How does Haddon create sympathy for Ed Boone?
In the novel, The Curious Incident of the Dog in the Night Time, I shall be exploring how Haddon creates sympathy for protagonist, Ed Boone. I have many aspects to protect my point of view. Firstly, our first impressions for the character of Ed Boone were that he was a caring and loving father that knew how to handle his even through his difficulties. We know he understands his son and can always sympathize with Christopher, because instead of shouting at or hugging Christopher when he got arrested, he “spread his fingers in a fan” as a “sign of love” for Christopher. We sympathize with Ed because he was currently facing the hardships of being a single parent upbringing an autistic teenager. Haddon makes us sympathize with Ed Boone from the beginning of the novel and carries on throughout exceptionally.
In addition, Haddon heightens out sympathy for Ed Boone when successfully writing a pathetic fallacy for Ed. This happened when Ed had a loving son, wife, home and job, but then we began to sympathize with him because his wife left him for his next door neighbour and he was left alone. So, he started a new relationship with Mrs Shears and soon split up and Ed was left vulnerable on his own, yet again. The impact on Haddon using this technique will help the reader sympathize with Ed from the start of the novel and successfully turns him into a victim in the novel. Furthermore, we as readers can now sympathize with Ed far easier and when Ed “hides things to protect” Christopher, we can infer and deduce he knew Christopher won’t be able to take it all in and it would affect him dearly. So, Ed did what he thought was best and protected Christopher from “knowing the details” about his mother and Wellington. We can understand that it’s difficult and Christopher will not be able to handle it, therefore Ed hid certain information from Christopher out of love and the understanding he has for his son. Moreover, our sympathy was given yet again to Ed when he came back from work and found his son missing.

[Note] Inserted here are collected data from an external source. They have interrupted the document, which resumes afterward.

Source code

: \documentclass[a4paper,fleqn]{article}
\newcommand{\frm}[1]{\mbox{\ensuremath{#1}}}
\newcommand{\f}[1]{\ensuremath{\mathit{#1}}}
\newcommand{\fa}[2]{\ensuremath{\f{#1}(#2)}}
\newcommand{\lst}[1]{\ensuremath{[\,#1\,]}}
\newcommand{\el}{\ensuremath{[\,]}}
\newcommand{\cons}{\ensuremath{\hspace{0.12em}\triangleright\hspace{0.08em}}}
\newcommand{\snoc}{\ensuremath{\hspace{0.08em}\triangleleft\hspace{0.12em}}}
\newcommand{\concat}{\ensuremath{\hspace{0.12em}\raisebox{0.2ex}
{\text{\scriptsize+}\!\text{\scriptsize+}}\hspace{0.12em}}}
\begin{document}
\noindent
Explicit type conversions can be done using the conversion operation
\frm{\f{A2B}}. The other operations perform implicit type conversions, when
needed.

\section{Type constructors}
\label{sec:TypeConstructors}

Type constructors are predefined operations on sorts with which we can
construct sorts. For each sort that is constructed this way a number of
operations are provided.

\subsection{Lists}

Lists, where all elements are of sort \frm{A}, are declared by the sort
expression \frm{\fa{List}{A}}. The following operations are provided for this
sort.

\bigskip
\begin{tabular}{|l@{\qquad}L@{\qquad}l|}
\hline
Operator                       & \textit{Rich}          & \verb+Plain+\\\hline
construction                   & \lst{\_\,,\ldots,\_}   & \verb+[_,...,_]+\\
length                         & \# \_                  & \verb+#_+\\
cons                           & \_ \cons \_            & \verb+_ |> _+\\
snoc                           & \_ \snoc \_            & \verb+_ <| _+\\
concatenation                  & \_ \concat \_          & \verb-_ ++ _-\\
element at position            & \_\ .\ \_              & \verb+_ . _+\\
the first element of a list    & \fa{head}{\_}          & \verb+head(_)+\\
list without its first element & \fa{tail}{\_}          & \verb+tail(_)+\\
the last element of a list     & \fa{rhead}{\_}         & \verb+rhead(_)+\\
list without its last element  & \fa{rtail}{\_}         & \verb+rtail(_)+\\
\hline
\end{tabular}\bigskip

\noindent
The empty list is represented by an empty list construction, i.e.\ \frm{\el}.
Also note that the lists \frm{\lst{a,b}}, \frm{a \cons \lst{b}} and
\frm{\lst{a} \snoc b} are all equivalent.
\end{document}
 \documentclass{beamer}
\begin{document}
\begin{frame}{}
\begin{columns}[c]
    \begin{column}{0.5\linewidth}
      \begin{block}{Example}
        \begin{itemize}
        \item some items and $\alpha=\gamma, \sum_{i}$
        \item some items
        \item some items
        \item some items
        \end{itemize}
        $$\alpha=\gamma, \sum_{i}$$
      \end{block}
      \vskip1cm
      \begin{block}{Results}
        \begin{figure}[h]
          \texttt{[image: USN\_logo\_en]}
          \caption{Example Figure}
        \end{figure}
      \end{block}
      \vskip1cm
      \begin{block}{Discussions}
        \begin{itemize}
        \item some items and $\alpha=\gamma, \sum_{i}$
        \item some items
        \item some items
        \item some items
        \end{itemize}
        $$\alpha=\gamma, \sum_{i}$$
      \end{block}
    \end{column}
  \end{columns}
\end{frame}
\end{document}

However, Ed being the responsible parent that he is phoned the police and “worried himself sick.” We can infer and deduce that Ed obviously loves Christopher and the thought of him away from his father worries him. We feel sorry for Ed because we don’t whether he will see his son again and neither does Ed. We can put ourselves in his shoes and know he must be feeling alone, guilty and full of regret and remorse, because of this, we feel sorry for the character of Ed Boone thanks to Haddon’s incredible techniques and powerful plot that guarantees sympathy given to the written character, Ed Boone. Finally, the last point I have in which Haddon makes the reader give an endless amount of sympathy and love to Ed, is where Haddon written out the situation of a single working parent of an autistic teenager who has many special needs. In which, in able to look after teenager, Christopher, you have to understand his needs and wants.
To do this you will need a lot of patience and it can be very difficult at times because Christopher can last several days without eating or communicating. Also, he won’t eat any two foods touching, in result of them being thrown away and he doesn’t eat or touch anything that is the colour brown or yellow. Christopher has many other needs and Ed has to understand Christopher’s mind frame and know what to do in able to cope with his son. To be able to live with Christopher and have such a close relationship between the two of them, takes a great amount of patience and love, and is even harder to do when on your own. Haddon enable the reader to understand that life is challenging for Ed and makes us come to a realization that we will not be able to do what Ed is doing, so we naturally give our sympathy to Ed because of what he has to cope with in his day to day life.
To conclude this essay, I strongly believe that Haddon creates many circumstances where the reader can sympathize with protagonist, Ed Boone. Because of Haddon’s phenomenal writing skills, we give nothing but sympathy and understanding to Ed as he faces many challenges, and because we can’t help him, we comfort Ed and sympathize with him. Sympathy given to Ed from the reader was one of Haddon’s expectations from this novel, and I can truly say he exceeded in this and brought true emotions for protagonist, Ed Boone.